More workers are rolling over retirement assets when they change jobs than in past years, according to a study by the Employee Benefit Research Institute (EBRI).

According to a press release, the study, “Lump Sum Distributions at Job Change,” found the percentage of those rolling over their most recent lump sum distribution to another tax-qualified retirement plan increased to 44.3% through 2006, compared with 19.3% of those who received their most recent distribution through 1993.

The percentage of lump sum recipients whose most recent distribution went entirely for consumption was 9.2% for distributions received through 2006, compared with 22.7% for those who received distributions through 1993.

However, the study also found that about 60% of those who took a lump sum distribution did not roll all of it into tax-qualified savings. While some of the assets were spent purely on consumption, some also was used for home purchases, starting a business, or paying down debt, the press release said. Individuals up to age 65 and those with higher balances were more likely to roll over their assets.
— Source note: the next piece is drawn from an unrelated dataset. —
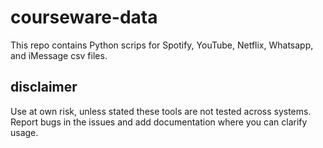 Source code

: # courseware-data

This repo contains Python scrips for Spotify, YouTube, Netflix, Whatsapp, and iMessage csv files. 

## disclaimer
Use at own risk, unless stated these tools are not tested across systems. Report bugs in the issues and add documentation where you can clarify usage.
Other study findings included:

  • Through April 2006, about 16.2 million working-age Americans reported ever having received a lump sum distribution from a retirement plan when changing jobs. The average amount of these distributions was $32,219 (in 2006 dollars) and the median amount was $10,000.
  • Just over 21% of the distributions were less than $2,500. Just over 16% were $50,000 or more. The rest of the distributions (about 63%) were between $2,500 and $50,000.